SAN DIEGO, California ― An injectable, subcutaneous form of buprenorphine (CAM2038, Braeburn Pharmaceuticals) demonstrated noninferiority to sublingual buprenorphine tablets for opioid use disorder (OUD) in new research findings.
Results of a randomized phase 3 efficacy and safety trial show that the drug, which can be administered weekly or monthly, may be a second injectable option for improving adherence and reducing misuse of the drug.
“The advantage of this is you get a nice sustained blood level of buprenorphine over the duration of its intended exposure, either weekly or monthly. This potentially eliminates the need for the transmucosal buprenorphine, which a lot of practitioners are always concerned about in terms of diversion potential,” said coauthor Michelle Lofwall, MD, of the University of Kentucky in Lexington.
The results were presented here at the American Academy of Addiction Psychiatry (AAAP) 28th Annual Meeting.
Low Adherence Rates
Buprenorphine, an opioid partial agonist, is valued for its ability to reduce illicit opioid use by reducing craving and opioid withdrawal symptoms without the euphoria of opioids. However, adherence rates among patients using the drug are relatively low ― about 50% ― prompting efforts to develop alternative, longer-lasting formulations.
A depot version of buprenorphine, Probuphine (Braeburn), which was approved by the FDA in 2016, is implanted beneath the skin. It provides delivery of buprenorphine for up to 6 months, but weekly or monthly subcutaneous formulations provide greater flexibility in both timing and dosing.
In addition, more frequent dosing regimens make it more likely that patients will adhere to the regular counseling sessions that are required as a condition of buprenorphine treatment. By contrast, the 6-month implant can increase the risk of patients skipping counseling.

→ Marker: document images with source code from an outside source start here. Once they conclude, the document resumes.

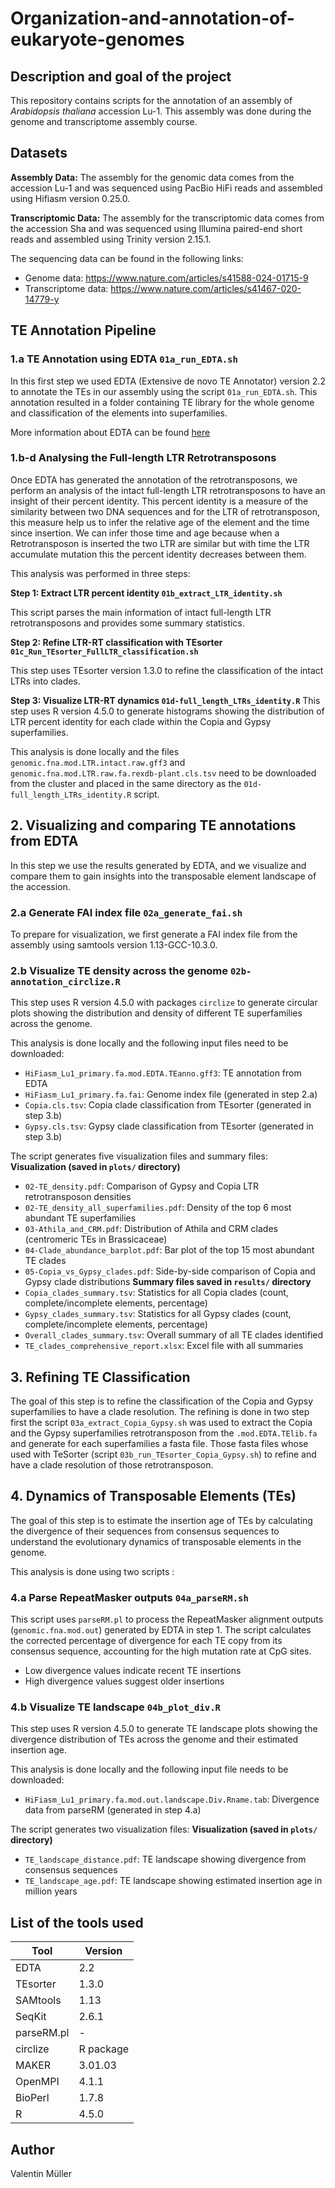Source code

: # Organization-and-annotation-of-eukaryote-genomes

## Description and goal of the project

This repository contains scripts for the annotation of an assembly of *Arabidopsis thaliana* accession Lu-1. This assembly was done during the genome and transcriptome assembly course. 

## Datasets

**Assembly Data:**
The assembly for the genomic data comes from the accession Lu-1 and was sequenced using PacBio HiFi reads and assembled using Hifiasm version 0.25.0.

**Transcriptomic Data:**
The assembly for the transcriptomic data comes from the accession Sha and was sequenced using Illumina paired-end short reads and assembled using Trinity version 2.15.1.

The sequencing data can be found in the following links:  
- Genome data: https://www.nature.com/articles/s41588-024-01715-9
- Transcriptome data: https://www.nature.com/articles/s41467-020-14779-y

## TE Annotation Pipeline

### 1.a TE Annotation using EDTA `01a_run_EDTA.sh`

In this first step we used EDTA (Extensive de novo TE Annotator) version 2.2 to annotate the TEs in our assembly using the script `01a_run_EDTA.sh`. This annotation resulted in a folder containing TE library for the whole genome and classification of the elements into superfamilies.

More information about EDTA can be found [here](https://github.com/oushujun/EDTA)

### 1.b-d Analysing the Full-length LTR Retrotransposons 

Once EDTA has generated the annotation of the retrotransposons, we perform an analysis of the intact full-length LTR retrotransposons to have an insight of their percent identity. This percent identity is a measure of the similarity between two DNA sequences and for the LTR of retrotransposon, this measure help us to infer the relative age of the element and the time since insertion. We can infer those time and age because when a Retrotransposon is inserted the two LTR are similar but with time the LTR accumulate mutation this the percent identity decreases between them.

This analysis was performed in three steps:

**Step 1: Extract LTR percent identity `01b_extract_LTR_identity.sh`**

This script parses the main information of intact full-length LTR retrotransposons and provides some summary statistics.

**Step 2: Refine LTR-RT classification with TEsorter `01c_Run_TEsorter_FullLTR_classification.sh`**

This step uses TEsorter version 1.3.0 to refine the classification of the intact LTRs into clades.

**Step 3: Visualize LTR-RT dynamics `01d-full_length_LTRs_identity.R`**
This step uses R version 4.5.0 to generate histograms showing the distribution of LTR percent identity for each clade within the Copia and Gypsy superfamilies.

This analysis is done locally and the files `genomic.fna.mod.LTR.intact.raw.gff3` and `genomic.fna.mod.LTR.raw.fa.rexdb-plant.cls.tsv` need to be downloaded from the cluster and placed in the same directory as the `01d-full_length_LTRs_identity.R` script.

## 2. Visualizing and comparing TE annotations from EDTA
In this step we use the results generated by EDTA, and we visualize and compare them to gain insights into the transposable element landscape of the accession.

### 2.a Generate FAI index file `02a_generate_fai.sh`

To prepare for visualization, we first generate a FAI index file from the assembly using samtools version 1.13-GCC-10.3.0.


### 2.b Visualize TE density across the genome `02b-annotation_circlize.R`
This step uses R version 4.5.0 with packages `circlize` to generate circular plots showing the distribution and density of different TE superfamilies across the genome.

This analysis is done locally and the following input files need to be downloaded:
- `HiFiasm_Lu1_primary.fa.mod.EDTA.TEanno.gff3`: TE annotation from EDTA
- `HiFiasm_Lu1_primary.fa.fai`: Genome index file (generated in step 2.a)
- `Copia.cls.tsv`: Copia clade classification from TEsorter (generated in step 3.b) 
- `Gypsy.cls.tsv`: Gypsy clade classification from TEsorter (generated in step 3.b)

The script generates five visualization files and summary files:
**Visualization (saved in `plots/` directory)**
- `02-TE_density.pdf`: Comparison of Gypsy and Copia LTR retrotransposon densities
- `02-TE_density_all_superfamilies.pdf`: Density of the top 6 most abundant TE superfamilies
- `03-Athila_and_CRM.pdf`: Distribution of Athila and CRM clades (centromeric TEs in Brassicaceae)
- `04-Clade_abundance_barplot.pdf`: Bar plot of the top 15 most abundant TE clades
- `05-Copia_vs_Gypsy_clades.pdf`: Side-by-side comparison of Copia and Gypsy clade distributions
**Summary files saved in `results/` directory**
- `Copia_clades_summary.tsv`: Statistics for all Copia clades (count, complete/incomplete elements, percentage)
- `Gypsy_clades_summary.tsv`: Statistics for all Gypsy clades (count, complete/incomplete elements, percentage)
- `Overall_clades_summary.tsv`: Overall summary of all TE clades identified
- `TE_clades_comprehensive_report.xlsx`: Excel file with all summaries


## 3. Refining TE Classification
The goal of this step is to refine the classification of the Copia and Gypsy superfamilies to have a clade resolution.
The refining is done in two step first the script `03a_extract_Copia_Gypsy.sh` was used to extract the Copia and the Gypsy superfamilies retrotransposon from the `.mod.EDTA.TElib.fa` and generate for each superfamilies a fasta file. Those fasta files whose used with TeSorter (script `03b_run_TEsorter_Copia_Gypsy.sh`) to refine and have a clade resolution of those retrotransposon.

## 4. Dynamics of Transposable Elements (TEs)
The goal of this step is to estimate the insertion age of TEs by calculating the divergence of their sequences from consensus sequences to understand the evolutionary dynamics of transposable elements in the genome.

This analysis is done using two scripts :

### 4.a Parse RepeatMasker outputs `04a_parseRM.sh`

This script uses `parseRM.pl` to process the RepeatMasker alignment outputs (`genomic.fna.mod.out`) generated by EDTA in step 1. The script calculates the corrected percentage of divergence for each TE copy from its consensus sequence, accounting for the high mutation rate at CpG sites.

- Low divergence values indicate recent TE insertions
- High divergence values suggest older insertions

### 4.b Visualize TE landscape `04b_plot_div.R`

This step uses R version 4.5.0 to generate TE landscape plots showing the divergence distribution of TEs across the genome and their estimated insertion age.

This analysis is done locally and the following input file needs to be downloaded:
- `HiFiasm_Lu1_primary.fa.mod.out.landscape.Div.Rname.tab`: Divergence data from parseRM (generated in step 4.a)

The script generates two visualization files:
**Visualization (saved in `plots/` directory)**
- `TE_landscape_distance.pdf`: TE landscape showing divergence from consensus sequences
- `TE_landscape_age.pdf`: TE landscape showing estimated insertion age in million years

## List of the tools used

| Tool | Version | 
|------|---------|
| EDTA | 2.2 | 
| TEsorter | 1.3.0 |
|SAMtools |1.13|
| SeqKit | 2.6.1 | 
| parseRM.pl | - | 
| circlize | R package |
| MAKER | 3.01.03 | 
| OpenMPI | 4.1.1 |
| BioPerl | 1.7.8 |
| R | 4.5.0 |


## Author

Valentin Müller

The phase 3 double-blind, double-dummy study included 428 treatment-seeking adults with moderate to severe OUD. Participants were randomly allocated to receive either weekly subcutaneous buprenorphine injections for 12 weeks followed by monthly injections for another 12 weeks (n = 213), or daily sublingual tablets of buprenorphine/naloxone for 24 weeks (n = 215).

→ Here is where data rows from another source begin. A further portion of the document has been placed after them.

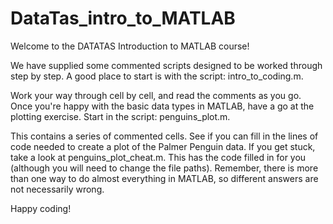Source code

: # DataTas_intro_to_MATLAB

Welcome to the DATATAS Introduction to MATLAB course! 

We have supplied some commented scripts designed to be worked through step by step. A good place to 
start is with the script: intro_to_coding.m.

Work your way through cell by cell, and read the comments as you go. 
Once you're happy with the basic data types in MATLAB, have a go at the plotting exercise. Start in 
the script: penguins_plot.m.

This contains a series of commented cells. See if you can fill in the lines of code needed to create 
a plot of the Palmer Penguin data. If you get stuck, take a look at penguins_plot_cheat.m. This has 
the code filled in for you (although you will need to change the file paths). Remember, there is 
more than one way to do almost everything in MATLAB, so different answers are not necessarily wrong. 

Happy coding!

The study met its primary endpoints of noninferiority to oral buprenorphine with naloxone in terms of the mean proportion of opioid-negative urine samples throughout the study (oral, 28.4%; vs injectable, 35.1%; 95% confidence interval [C], -0.1% to 13.6% for proportional differences; P < .001) and responder rates (oral, 14.4%; vs injectable, 17.8%; 95% CI, -3.5% to 10.4% for proportional differences; P < .001).

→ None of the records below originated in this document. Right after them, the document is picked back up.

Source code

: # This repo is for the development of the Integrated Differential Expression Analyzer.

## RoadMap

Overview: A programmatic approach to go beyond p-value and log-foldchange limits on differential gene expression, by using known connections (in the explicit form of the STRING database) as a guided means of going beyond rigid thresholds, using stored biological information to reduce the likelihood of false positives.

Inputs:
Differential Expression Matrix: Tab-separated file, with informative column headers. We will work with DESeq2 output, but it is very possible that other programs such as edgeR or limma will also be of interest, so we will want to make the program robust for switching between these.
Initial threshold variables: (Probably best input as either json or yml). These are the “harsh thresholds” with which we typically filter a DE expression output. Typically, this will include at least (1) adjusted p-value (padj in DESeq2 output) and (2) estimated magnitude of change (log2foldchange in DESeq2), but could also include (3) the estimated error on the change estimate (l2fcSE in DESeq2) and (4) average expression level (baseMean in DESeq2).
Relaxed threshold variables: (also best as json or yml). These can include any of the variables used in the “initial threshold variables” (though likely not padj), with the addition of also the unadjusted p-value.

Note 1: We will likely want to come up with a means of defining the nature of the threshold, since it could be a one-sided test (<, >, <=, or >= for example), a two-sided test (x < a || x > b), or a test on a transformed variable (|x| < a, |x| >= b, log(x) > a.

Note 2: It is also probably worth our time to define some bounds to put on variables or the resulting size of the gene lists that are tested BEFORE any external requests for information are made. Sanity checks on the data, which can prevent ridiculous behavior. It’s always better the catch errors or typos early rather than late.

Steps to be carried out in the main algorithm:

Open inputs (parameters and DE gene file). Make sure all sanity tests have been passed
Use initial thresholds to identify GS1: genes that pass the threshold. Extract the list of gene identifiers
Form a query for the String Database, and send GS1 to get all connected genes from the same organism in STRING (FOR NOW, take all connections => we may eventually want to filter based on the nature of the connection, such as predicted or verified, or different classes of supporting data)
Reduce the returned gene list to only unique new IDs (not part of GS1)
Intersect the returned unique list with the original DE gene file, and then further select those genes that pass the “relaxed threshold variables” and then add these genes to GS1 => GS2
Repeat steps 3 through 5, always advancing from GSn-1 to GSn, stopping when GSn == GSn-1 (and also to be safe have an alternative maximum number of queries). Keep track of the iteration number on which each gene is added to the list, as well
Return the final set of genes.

Patients were considered to have responded to treatment if they showed no evidence of illicit opioid use.
In addition, the injectable formulation was shown to be superior to the oral formulation in a subanalysis of the measure of the percentage of illicit opioid-negative urine samples with self-report of no illicit opioid use during weeks 5 to 24 of the study (P = .001).
For both groups, the reduction in symptoms of opioid withdrawal and craving and in retention rates was relative high, at about 70%.
There were five overdoses, one intentional and four unintentional, in the oral formulation group and none in the injectable buprenorphine group.
The safety profile of the injectable drug was similar to that of the oral formulation, with the exception of some mild to moderate injection-site adverse events.
Dr Lofwall noted a case that underscores the need for longer-lasting formulations.
“One of the overdoses was in the context of someone being jailed who was not given access to their study medication, so when they left jail, they were in withdrawal and used heroin to treat the withdrawal. I think it’s a very resounding example and seems an important rationale for how an injectable product could help us in the field,” she said.
Under Review
The US Food and Drug Administration (FDA) is currently conducting a priority review of a new drug application for CAM2038. A decision is expected in January.
If approved, the drug would enter the market alongside Sublocade (Indivior Pharmaceuticals), which, as reported by Medscape Medical News, was approved by the FDA in November as the first once-monthly injectable buprenorphine for moderate to severe opioid use disorder.
Unlike Sublocade, which requires refrigeration, CAM2038 can be stored at room temperature. The product is delivered through a technology called FluidCrystal. It is ready for use in prefilled syringes with safety devices in doses of 8 mg to 32 mg for once-weekly administration and 64 mg to 160 mg for once-monthly injections.
The medication has very low viscosity, so a small, less painful needle can be used.
“The syringe has a very small needle and could be injected in various areas, including the arms, legs, or belly,” Dr Lofwall said.
The flexibility of dosing should greatly expand the number of patients who could benefit from buprenorphine treatment, Dr Lofwall told Medscape Medical News.
“This will hopefully be something that is available to all patients, because there are multiple doses and weekly and monthly formulations. So patients who are new to treatment as well as already in treatment would be candidates, as opposed to [the 6-month implant] Probuphine, which is only for patients on a stable dose of 8 mg or less of Suboxone equivalent and doing well,” she said.
Addresses Patients’ Needs
Elie Aoun, MD, who moderated the session, agreed that the weekly and monthly dosing of CAM2038 could be particularly useful in addressing patients’ needs.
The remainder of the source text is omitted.